The rear drivers side tyre had disintegrated, frilling out decoratively around the rim. I had expected to avoid tyre changes for longer in a six week old vehicle. 

First lesson: Tyres on new cars are special cheapo issue, with only half the tread of the type of tyre you’d actually want.

No worries, I’ll get the spare out, bingo, bango, bongo. With Waz away, I had taken the opportunity to empty the trailer of everything I deemed unnecessary without managerial oversight and into the car, a temporary Bin of Abandonment, not dissimilar to aforementioned backpacker vehicles. After 20 minutes, I had unearthed the jack, moved every random item out including the 80L Engel (fridge) but failed to locate the tyre toolkit. Sitting in the back feeling underdressed, with the door up and hazards on, reading a manual I never intended to, the March flies start biting.

As mentioned before, Waz had engaged a crowd in Adelaide to remove the third row of seats, and fit out the back with an extra battery, platform etc. Apparently, the tyre tools went the way of the third row. No worries, I’ll borrow someone else’s. The sparse passing vehicle traffic was driven by a mixture of no idea/infirm/hire vehicle/not getting involved, so I set off in my jandals, bikini and rashie to walk back to camp and hopefully borrow a tyre kit.

I found a guy in a Prado with three small overheated kids on a promise to go to Sandy Bay, who kindly loaned me his tools. I found a campers Starlink dish and may have aggressively texted Waz in ALL CAPS. The camp host drove me back to the car to give me a hand. 

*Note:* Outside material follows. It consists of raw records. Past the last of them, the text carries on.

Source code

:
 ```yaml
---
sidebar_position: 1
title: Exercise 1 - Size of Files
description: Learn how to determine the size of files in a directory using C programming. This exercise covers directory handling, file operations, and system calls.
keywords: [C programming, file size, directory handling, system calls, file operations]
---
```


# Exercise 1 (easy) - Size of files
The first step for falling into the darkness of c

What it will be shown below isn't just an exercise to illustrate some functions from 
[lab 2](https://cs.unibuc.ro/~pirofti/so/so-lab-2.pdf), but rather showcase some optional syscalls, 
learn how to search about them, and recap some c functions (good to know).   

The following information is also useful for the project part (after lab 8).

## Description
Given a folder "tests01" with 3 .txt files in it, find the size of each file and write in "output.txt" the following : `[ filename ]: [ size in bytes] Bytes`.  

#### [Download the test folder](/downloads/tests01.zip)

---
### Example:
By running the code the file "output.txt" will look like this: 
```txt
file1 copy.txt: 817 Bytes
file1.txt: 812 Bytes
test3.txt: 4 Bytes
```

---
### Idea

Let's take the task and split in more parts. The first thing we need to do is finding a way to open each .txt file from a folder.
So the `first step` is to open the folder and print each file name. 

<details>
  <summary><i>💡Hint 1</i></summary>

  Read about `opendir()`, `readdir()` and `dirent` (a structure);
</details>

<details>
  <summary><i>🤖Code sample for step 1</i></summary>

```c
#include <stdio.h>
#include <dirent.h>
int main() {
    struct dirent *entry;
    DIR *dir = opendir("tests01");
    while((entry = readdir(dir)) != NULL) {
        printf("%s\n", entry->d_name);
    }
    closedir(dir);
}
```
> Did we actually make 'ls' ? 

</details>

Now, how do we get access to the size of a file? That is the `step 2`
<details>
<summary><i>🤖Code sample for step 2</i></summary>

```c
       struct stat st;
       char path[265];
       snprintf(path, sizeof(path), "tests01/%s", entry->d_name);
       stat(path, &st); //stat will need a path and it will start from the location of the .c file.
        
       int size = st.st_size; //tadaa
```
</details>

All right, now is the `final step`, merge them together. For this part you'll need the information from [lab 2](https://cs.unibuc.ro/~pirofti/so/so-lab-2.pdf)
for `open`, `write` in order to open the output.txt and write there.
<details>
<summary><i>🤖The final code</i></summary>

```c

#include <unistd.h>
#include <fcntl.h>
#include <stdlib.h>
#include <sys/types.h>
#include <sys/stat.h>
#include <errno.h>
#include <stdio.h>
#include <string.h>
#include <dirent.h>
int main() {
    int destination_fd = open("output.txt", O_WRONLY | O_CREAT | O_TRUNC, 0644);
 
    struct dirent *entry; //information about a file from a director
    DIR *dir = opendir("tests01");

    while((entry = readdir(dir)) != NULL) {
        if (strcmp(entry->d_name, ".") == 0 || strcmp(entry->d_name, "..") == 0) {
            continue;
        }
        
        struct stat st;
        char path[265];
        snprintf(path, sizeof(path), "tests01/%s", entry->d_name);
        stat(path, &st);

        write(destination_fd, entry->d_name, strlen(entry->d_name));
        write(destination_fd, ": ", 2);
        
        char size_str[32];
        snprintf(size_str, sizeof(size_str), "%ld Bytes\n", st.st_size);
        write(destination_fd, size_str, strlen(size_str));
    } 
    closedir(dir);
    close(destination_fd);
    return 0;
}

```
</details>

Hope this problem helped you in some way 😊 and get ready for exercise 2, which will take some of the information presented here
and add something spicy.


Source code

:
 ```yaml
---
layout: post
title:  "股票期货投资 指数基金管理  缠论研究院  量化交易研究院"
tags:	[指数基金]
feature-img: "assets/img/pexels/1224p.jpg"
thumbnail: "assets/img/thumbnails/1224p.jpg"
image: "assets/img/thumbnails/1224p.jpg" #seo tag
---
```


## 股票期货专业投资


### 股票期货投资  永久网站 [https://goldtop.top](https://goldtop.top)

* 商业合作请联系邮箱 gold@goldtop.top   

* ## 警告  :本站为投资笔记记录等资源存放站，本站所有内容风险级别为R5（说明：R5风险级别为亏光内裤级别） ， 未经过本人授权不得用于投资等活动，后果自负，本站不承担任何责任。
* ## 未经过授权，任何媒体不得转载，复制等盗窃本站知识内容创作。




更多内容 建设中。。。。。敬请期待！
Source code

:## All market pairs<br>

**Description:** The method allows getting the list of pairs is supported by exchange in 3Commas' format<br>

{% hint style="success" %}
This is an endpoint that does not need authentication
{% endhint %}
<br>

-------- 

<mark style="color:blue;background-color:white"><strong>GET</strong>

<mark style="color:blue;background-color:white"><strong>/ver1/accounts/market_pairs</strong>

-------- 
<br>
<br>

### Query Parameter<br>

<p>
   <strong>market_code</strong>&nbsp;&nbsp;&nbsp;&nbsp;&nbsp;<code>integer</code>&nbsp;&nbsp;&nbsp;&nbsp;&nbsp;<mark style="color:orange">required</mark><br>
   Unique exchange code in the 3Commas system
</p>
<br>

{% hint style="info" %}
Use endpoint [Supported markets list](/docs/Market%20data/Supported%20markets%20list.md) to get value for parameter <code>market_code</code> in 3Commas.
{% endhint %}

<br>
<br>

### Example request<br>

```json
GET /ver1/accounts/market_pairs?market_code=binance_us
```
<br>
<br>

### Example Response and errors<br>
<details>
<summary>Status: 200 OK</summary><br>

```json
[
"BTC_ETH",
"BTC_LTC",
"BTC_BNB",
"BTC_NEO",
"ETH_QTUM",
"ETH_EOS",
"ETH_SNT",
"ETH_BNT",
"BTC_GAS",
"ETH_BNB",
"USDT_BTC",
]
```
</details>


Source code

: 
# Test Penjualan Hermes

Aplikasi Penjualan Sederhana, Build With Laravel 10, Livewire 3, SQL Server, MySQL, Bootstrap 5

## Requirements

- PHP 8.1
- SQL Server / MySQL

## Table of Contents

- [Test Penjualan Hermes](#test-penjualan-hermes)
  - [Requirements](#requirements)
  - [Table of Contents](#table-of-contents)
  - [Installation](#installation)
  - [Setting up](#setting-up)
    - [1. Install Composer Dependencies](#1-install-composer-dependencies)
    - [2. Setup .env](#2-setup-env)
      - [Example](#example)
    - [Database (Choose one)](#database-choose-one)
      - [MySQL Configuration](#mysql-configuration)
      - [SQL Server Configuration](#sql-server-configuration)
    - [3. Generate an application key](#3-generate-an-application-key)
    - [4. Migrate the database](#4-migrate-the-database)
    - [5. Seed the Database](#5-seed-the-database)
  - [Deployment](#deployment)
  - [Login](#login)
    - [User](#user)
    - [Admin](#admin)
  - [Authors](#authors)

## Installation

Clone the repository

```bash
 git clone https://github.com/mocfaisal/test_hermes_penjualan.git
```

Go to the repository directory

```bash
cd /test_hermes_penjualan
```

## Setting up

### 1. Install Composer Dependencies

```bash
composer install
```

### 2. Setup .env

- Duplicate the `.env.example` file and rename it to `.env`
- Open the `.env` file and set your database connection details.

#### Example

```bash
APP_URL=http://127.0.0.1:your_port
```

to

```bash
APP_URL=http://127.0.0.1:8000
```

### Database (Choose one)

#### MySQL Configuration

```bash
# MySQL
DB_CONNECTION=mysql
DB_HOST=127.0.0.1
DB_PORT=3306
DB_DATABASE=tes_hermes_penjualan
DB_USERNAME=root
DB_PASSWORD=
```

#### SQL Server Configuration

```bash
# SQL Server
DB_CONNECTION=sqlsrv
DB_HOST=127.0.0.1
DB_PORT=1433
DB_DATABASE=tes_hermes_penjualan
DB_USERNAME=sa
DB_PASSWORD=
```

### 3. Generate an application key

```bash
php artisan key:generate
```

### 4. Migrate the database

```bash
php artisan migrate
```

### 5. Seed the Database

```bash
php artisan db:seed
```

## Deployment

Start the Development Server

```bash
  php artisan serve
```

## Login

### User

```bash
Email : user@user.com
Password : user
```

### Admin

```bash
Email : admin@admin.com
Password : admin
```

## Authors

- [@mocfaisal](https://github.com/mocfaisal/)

Lesson Two: Just because it’s a Prado, doesn’t mean the tyre kit is the same.

The spare is located under the vehicle with access via a flimsy plastic, very small, unnecessary channel, requiring a certain size tool. After a lot of heat, dust, flies and cries from me of, “Just break the bloody thing, I no longer care”, the tyre was liberated. But despite the collective efforts of the host (“It’s not safe to drive up onto the hard seal”), my new Swedish buddy, who had spent half a day combing sand for the French couple and would not leave until I was sorted, and his German friend (“No good. It is time for gin!”), the jack kept sinking in the sand.   

Five hours had passed. Dusk was descending. All I needed was the kind of person towing a fishing boat who would have all the tools, break the rules. 

“Gidday. How ya goin’?”. Two guys hauling a Jetski, driving home from surfing the reef, simply nod at my expression and calmly pull over. Ten minutes later, done. The sun sank, and everyone could go home.